● To do: Nothing but a number belongs in the answer: how many lines of the records below contain the string "local".

--- Material provided Enclosed Below ---

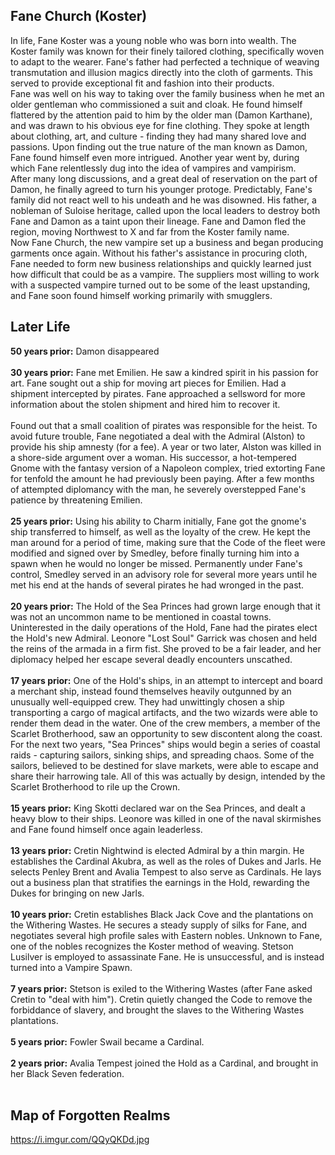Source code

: ## Fane Church (Koster)

In life, Fane Koster was a young noble who was born into wealth.  The Koster family was known for their finely tailored clothing, specifically woven to adapt to the wearer.  Fane's father had perfected a technique of weaving transmutation and illusion magics directly into the cloth of garments.  This served to provide exceptional fit and fashion into their products.</br>
Fane was well on his way to taking over the family business when he met an older gentleman who commissioned a suit and cloak.  He found himself flattered by the attention paid to him by the older man (Damon Karthane), and was drawn to his obvious eye for fine clothing.  They spoke at length about clothing, art, and culture - finding they had many shared love and passions.  Upon finding out the true nature of the man known as Damon, Fane found himself even more intrigued.  Another year went by, during which Fane relentlessly dug into the idea of vampires and vampirism.</br>
After many long discussions, and a great deal of reservation on the part of Damon, he finally agreed to turn his younger protoge.  Predictably, Fane's family did not react well to his undeath and he was disowned.  His father, a nobleman of Suloise heritage, called upon the local leaders to destroy both Fane and Damon as a taint upon their lineage.  Fane and Damon fled the region, moving Northwest to X and far from the Koster family name.</br>
Now Fane Church, the new vampire set up a business and began producing garments once again.  Without his father's assistance in procuring cloth, Fane needed to form new business relationships and quickly learned just how difficult that could be as a vampire.  The suppliers most willing to work with a suspected vampire turned out to be some of the least upstanding, and Fane soon found himself working primarily with smugglers.</br>

## Later Life

<b>50 years prior:</b> Damon disappeared
</br>
</br>
<b>30 years prior:</b> Fane met Emilien.  He saw a kindred spirit in his passion for art.  Fane sought out a ship for moving art pieces for Emilien.  Had a shipment intercepted by pirates.  Fane approached a sellsword for more information about the stolen shipment and hired him to recover it.</br>
</br>
Found out that a small coalition of pirates was responsible for the heist.  To avoid future trouble, Fane negotiated a deal with the Admiral (Alston) to provide his ship amnesty (for a fee).  A year or two later, Alston was killed in a shore-side argument over a woman.  His successor, a hot-tempered Gnome with the fantasy version of a Napoleon complex, tried extorting Fane for tenfold the amount he had previously been paying.  After a few months of attempted diplomancy with the man, he severely overstepped Fane's patience by threatening Emilien.</br>
</br>
<b>25 years prior:</b> Using his ability to Charm initially, Fane got the gnome's ship transferred to himself, as well as the loyalty of the crew.  He kept the man around for a period of time, making sure that the Code of the fleet were modified and signed over by Smedley, before finally turning him into a spawn when he would no longer be missed.  Permanently under Fane's control, Smedley served in an advisory role for several more years until he met his end at the hands of several pirates he had wronged in the past.</br>
</br>
<b>20 years prior:</b> The Hold of the Sea Princes had grown large enough that it was not an uncommon name to be mentioned in coastal towns.  Uninterested in the daily operations of the Hold, Fane had the pirates elect the Hold's new Admiral.  Leonore "Lost Soul" Garrick was chosen and held the reins of the armada in a firm fist.  She proved to be a fair leader, and her diplomacy helped her escape several deadly encounters unscathed.</br>
</br>
<b>17 years prior:</b> One of the Hold's ships, in an attempt to intercept and board a merchant ship, instead found themselves heavily outgunned by an unusually well-equipped crew.  They had unwittingly chosen a ship transporting a cargo of magical artifacts, and the two wizards were able to render them dead in the water.  One of the crew members, a member of the Scarlet Brotherhood, saw an opportunity to sew discontent along the coast.  For the next two years, "Sea Princes" ships would begin a series of coastal raids - capturing sailors, sinking ships, and spreading chaos.  Some of the sailors, believed to be destined for slave markets, were able to escape and share their harrowing tale.  All of this was actually by design, intended by the Scarlet Brotherhood to rile up the Crown.</br>
</br>
<b>15 years prior:</b> King Skotti declared war on the Sea Princes, and dealt a heavy blow to their ships.  Leonore was killed in one of the naval skirmishes and Fane found himself once again leaderless.</br>
</br>
<b>13 years prior:</b> Cretin Nightwind is elected Admiral by a thin margin.  He establishes the Cardinal Akubra, as well as the roles of Dukes and Jarls.  He selects Penley Brent and Avalia Tempest to also serve as Cardinals.  He lays out a business plan that stratifies the earnings in the Hold, rewarding the Dukes for bringing on new Jarls.</br>
</br>
<b>10 years prior:</b> Cretin establishes Black Jack Cove and the plantations on the Withering Wastes.  He secures a steady supply of silks for Fane, and negotiates several high profile sales with Eastern nobles.  Unknown to Fane, one of the nobles recognizes the Koster method of weaving.  Stetson Lusilver is employed to assassinate Fane.  He is unsuccessful, and is instead turned into a Vampire Spawn.</br>
</br>
<b>7 years prior:</b> Stetson is exiled to the Withering Wastes (after Fane asked Cretin to "deal with him").  Cretin quietly changed the Code to remove the forbiddance of slavery, and brought the slaves to the Withering Wastes plantations.</br>
</br>
<b>5 years prior:</b> Fowler Swail became a Cardinal.</br>
</br>
<b>2 years prior:</b> Avalia Tempest joined the Hold as a Cardinal, and brought in her Black Seven federation.</br>
</br>


## Map of Forgotten Realms

https://i.imgur.com/QQyQKDd.jpg 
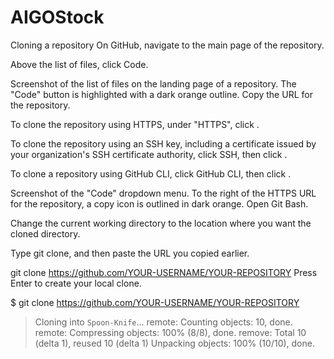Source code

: # AIGOStock

Cloning a repository
On GitHub, navigate to the main page of the repository.

Above the list of files, click Code.

Screenshot of the list of files on the landing page of a repository. The "Code" button is highlighted with a dark orange outline.
Copy the URL for the repository.

To clone the repository using HTTPS, under "HTTPS", click .

To clone the repository using an SSH key, including a certificate issued by your organization's SSH certificate authority, click SSH, then click .

To clone a repository using GitHub CLI, click GitHub CLI, then click .

Screenshot of the "Code" dropdown menu. To the right of the HTTPS URL for the repository, a copy icon is outlined in dark orange.
Open Git Bash.

Change the current working directory to the location where you want the cloned directory.

Type git clone, and then paste the URL you copied earlier.

git clone https://github.com/YOUR-USERNAME/YOUR-REPOSITORY
Press Enter to create your local clone.

$ git clone https://github.com/YOUR-USERNAME/YOUR-REPOSITORY

> Cloning into `Spoon-Knife`...
> remote: Counting objects: 10, done.
> remote: Compressing objects: 100% (8/8), done.
> remove: Total 10 (delta 1), reused 10 (delta 1)
> Unpacking objects: 100% (10/10), done.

--- End of Enclosed Material provided ---

● Result of this task: 2